• [What you need to do]: In the data that follows, how many lines include the string "directly"? Answer with the number alone.

• [Input]:
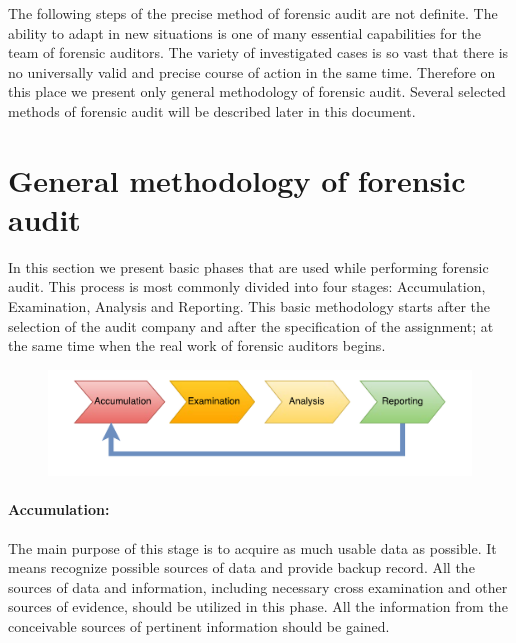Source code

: The following steps of the precise method of forensic audit are not definite. The ability to adapt in new situations is one of many essential capabilities for the team of forensic auditors. The variety of investigated cases is so vast that there is no universally valid and precise course of action in the same time. Therefore on this place we present only general methodology of forensic audit. Several selected methods of forensic audit will be described later in this document. 

\section{General methodology of forensic audit}
In this section we present basic phases that are used while performing forensic audit. This process is most commonly divided into four stages: Accumulation, Examination, Analysis and Reporting. This basic methodology starts after the  selection of the audit company and after the specification of the assignment; at the same time when the real work of forensic auditors begins.

\begin{figure}[h]
	\begin{center} 
	\includegraphics[width=1.0\textwidth]{img/general_methodology.pdf}
	\end{center}
	\caption{}
\end{figure}

\paragraph{Accumulation:} 
The main purpose of this stage is to acquire as much usable data as possible. It means recognize possible sources of data and provide backup record. All the sources of data and information, including necessary cross examination and other sources of evidence, should be utilized in this phase. All the information from the conceivable sources of pertinent information should be gained.

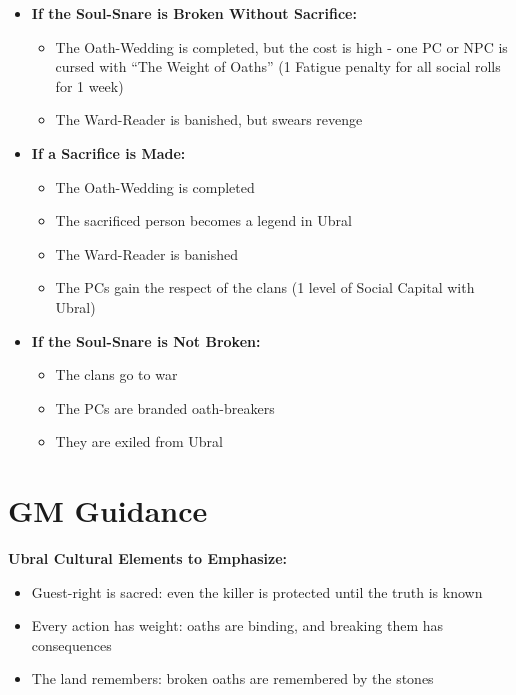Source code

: \documentclass[11pt]{article}
\begin{document}
\begin{itemize}
    \item \textbf{If the Soul-Snare is Broken Without Sacrifice:}
    \begin{itemize}
        \item The Oath-Wedding is completed, but the cost is high - one PC or NPC is cursed with ``The Weight of Oaths'' (1 Fatigue penalty for all social rolls for 1 week)
        \item The Ward-Reader is banished, but swears revenge
    \end{itemize}
    
    \item \textbf{If a Sacrifice is Made:}
    \begin{itemize}
        \item The Oath-Wedding is completed
        \item The sacrificed person becomes a legend in Ubral
        \item The Ward-Reader is banished
        \item The PCs gain the respect of the clans (1 level of Social Capital with Ubral)
    \end{itemize}
    
    \item \textbf{If the Soul-Snare is Not Broken:}
    \begin{itemize}
        \item The clans go to war
        \item The PCs are branded oath-breakers
        \item They are exiled from Ubral
    \end{itemize}
\end{itemize}

\section*{GM Guidance}

\textbf{Ubral Cultural Elements to Emphasize:}
\begin{itemize}
    \item Guest-right is sacred: even the killer is protected until the truth is known
    \item Every action has weight: oaths are binding, and breaking them has consequences
    \item The land remembers: broken oaths are remembered by the stones
\end{itemize}
\end{document}

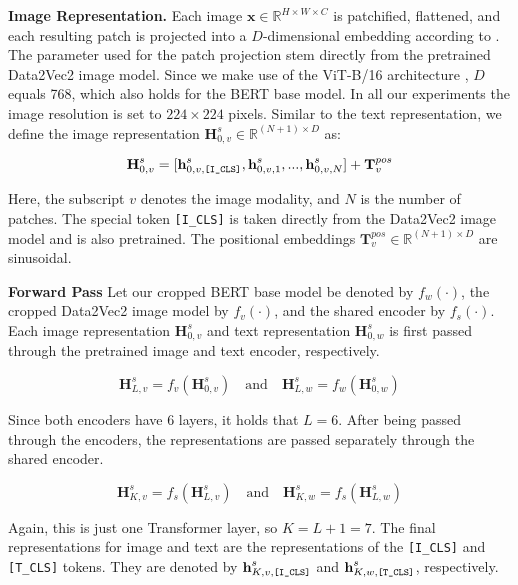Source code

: \documentclass[10pt]{article} %
\begin{document}
\textbf{Image Representation.} Each image $\mathbf{x} \in \mathbb{R}^{H\times W\times C}$ is patchified, flattened, and each resulting patch
is projected into a $D$-dimensional embedding according to \citep{vit}. The parameter used for the patch projection stem directly from the
pretrained Data2Vec2 \citep{data2vec2} image model. Since we make use of the ViT-B/16 architecture \citep{vit}, $D$ equals 768, which
also holds for the BERT base model. In all our experiments the image resolution is set to $224\times 224$ pixels. Similar to the text
representation, we define the image representation $\textbf{H}^{s}_{0, v} \in \mathbb{R}^{(N+1)\times D}$ as:

\[
\textbf{H}^{s}_{0, v} = [\textbf{h}^{s}_{0, v, \text{\texttt{[I\_CLS]}}}, \textbf{h}^{s}_{0, v, 1}, ..., \textbf{h}^{s}_{0, v, N}] + \textbf{T}^{pos}_{v}
\]

Here, the subscript $v$ denotes the image modality, and $N$ is the number of patches. The special token \texttt{[I\_CLS]} is taken directly
from the Data2Vec2 \citep{data2vec2} image model and is also pretrained. The positional embeddings $\textbf{T}^{pos}_{v} \in \mathbb{R}^{(N+1)\times D}$ are sinusoidal.

\textbf{Forward Pass} Let our cropped BERT base model be denoted by $f_{w}(\cdot)$, the cropped Data2Vec2 image model by $f_{v}(\cdot)$, and the shared
encoder by $f_{s}(\cdot)$. Each image representation $\textbf{H}^{s}_{0, v}$ and text representation $\textbf{H}^{s}_{0, w}$ is first passed through
the pretrained image and text encoder, respectively.

\[
\textbf{H}^{s}_{L, v} = f_{v}(\textbf{H}^{s}_{0, v}) \quad \text{and} \quad \textbf{H}^{s}_{L, w} = f_{w}(\textbf{H}^{s}_{0, w})
\]

Since both encoders have 6 layers, it holds that $L=6$. After being passed through the encoders, the representations
are passed separately through the shared encoder.

\[
\textbf{H}^{s}_{K, v} = f_{s}(\textbf{H}^{s}_{L, v}) \quad \text{and} \quad \textbf{H}^{s}_{K, w} = f_{s}(\textbf{H}^{s}_{L, w})
\]

Again, this is just one Transformer layer, so $K=L+1=7$. The final representations for image and text are the representations
of the \texttt{[I\_CLS]} and \texttt{[T\_CLS]} tokens. They are denoted by $\textbf{h}^{s}_{K, v, \text{\texttt{[I\_CLS]}}}$ and
$\textbf{h}^{s}_{K, w, \text{\texttt{[T\_CLS]}}}$, respectively.
\end{document}
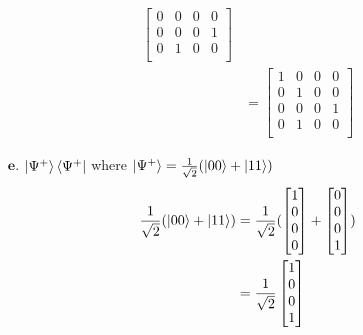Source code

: \documentclass[11pt]{article}
\def\srtt{\ensuremath\frac{1}{\sqrt{2}}}
\begin{document}
\begin{enumerate}
\begin{align*}
\begin{bmatrix}
                0 & 0 & 0 & 0 \\
                0 & 0 & 0 & 1 \\
                0 & 1 & 0 & 0 \\
            \end{bmatrix} \\
        &= \begin{bmatrix}
                1 & 0 & 0 & 0 \\
                0 & 1 & 0 & 0 \\
                0 & 0 & 0 & 1 \\
                0 & 1 & 0 & 0 \\
            \end{bmatrix}
    \end{align*}

    \item[$\textbf{e.}$] $\ket{\Psi^+}\bra{\Psi^+}$ where 
        $\ket{\Psi^+} = \srtt(\ket{00} + \ket{11})$
    \begin{align*}
        \srtt(\ket{00} + \ket{11}) 
        &= \srtt(\begin{bmatrix}1\\0\\0\\0\end{bmatrix}+\begin{bmatrix}0\\0\\0\\1\end{bmatrix}) \\
        &= \srtt\begin{bmatrix}1\\0\\0\\1\end{bmatrix}
    \end{align*}


\end{enumerate}
\end{document}
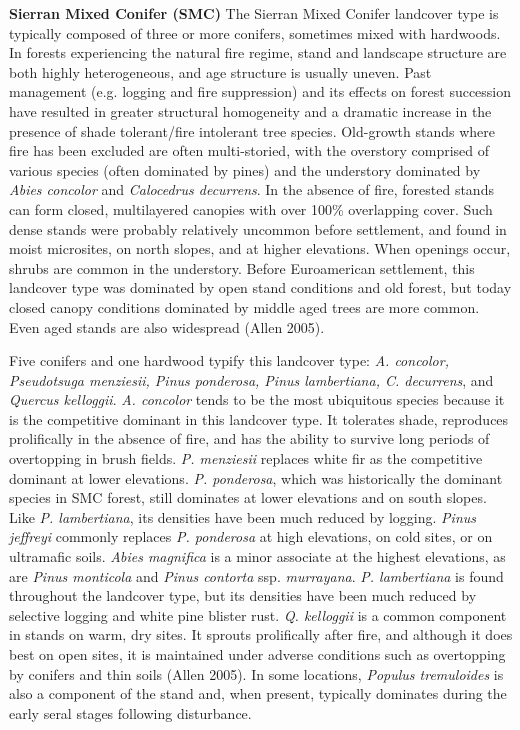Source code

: \textbf{Sierran Mixed Conifer (SMC)} The Sierran Mixed Conifer landcover type is typically composed of three or more conifers, sometimes mixed with hardwoods. In forests experiencing the natural fire regime, stand and landscape structure are both highly heterogeneous, and age structure is usually uneven. Past management (e.g. logging and fire suppression) and its effects on forest succession have resulted in greater structural homogeneity and a dramatic increase in the presence of shade tolerant/fire intolerant tree species. Old-growth stands where fire has been excluded are often multi-storied, with the overstory comprised of various species (often dominated by pines) and the understory dominated by \emph{Abies concolor} and \emph{Calocedrus decurrens}. In the absence of fire, forested stands can form closed, multilayered canopies with over 100\% overlapping cover. Such dense stands were probably relatively uncommon before settlement, and found in moist microsites, on north slopes, and at higher elevations. When openings occur, shrubs are common in the understory. Before Euroamerican settlement, this landcover type was dominated by open stand conditions and old forest, but today closed canopy conditions dominated by middle aged trees are more common. Even aged stands are also widespread (Allen 2005). 

Five conifers and one hardwood typify this landcover type: \emph{A. concolor, Pseudotsuga menziesii, Pinus ponderosa, Pinus lambertiana, C. decurrens}, and \emph{Quercus kelloggii}. \emph{A. concolor} tends to be the most ubiquitous species because it is the competitive dominant in this landcover type. It tolerates shade, reproduces prolifically in the absence of fire, and has the ability to survive long periods of overtopping in brush fields. \emph{P. menziesii} replaces white fir as the competitive dominant at lower elevations. \emph{P. ponderosa}, which was historically the dominant species in SMC forest, still dominates at lower elevations and on south slopes. Like \emph{P. lambertiana}, its densities have been much reduced by logging. \emph{Pinus jeffreyi} commonly replaces \emph{P. ponderosa} at high elevations, on cold sites, or on ultramafic soils. \emph{Abies magnifica} is a minor associate at the highest elevations, as are \emph{Pinus monticola} and \emph{Pinus contorta} ssp. \emph{murrayana}. \emph{P. lambertiana} is found throughout the landcover type, but its densities have been much reduced by selective logging and white pine blister rust. \emph{Q. kelloggii} is a common component in stands on warm, dry sites. It sprouts prolifically after fire, and although it does best on open sites, it is maintained under adverse conditions such as overtopping by conifers and thin soils (Allen 2005). In some locations, \emph{Populus tremuloides} is also a component of the stand and, when present, typically dominates during the early seral stages following disturbance.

• [Exercise result]: 2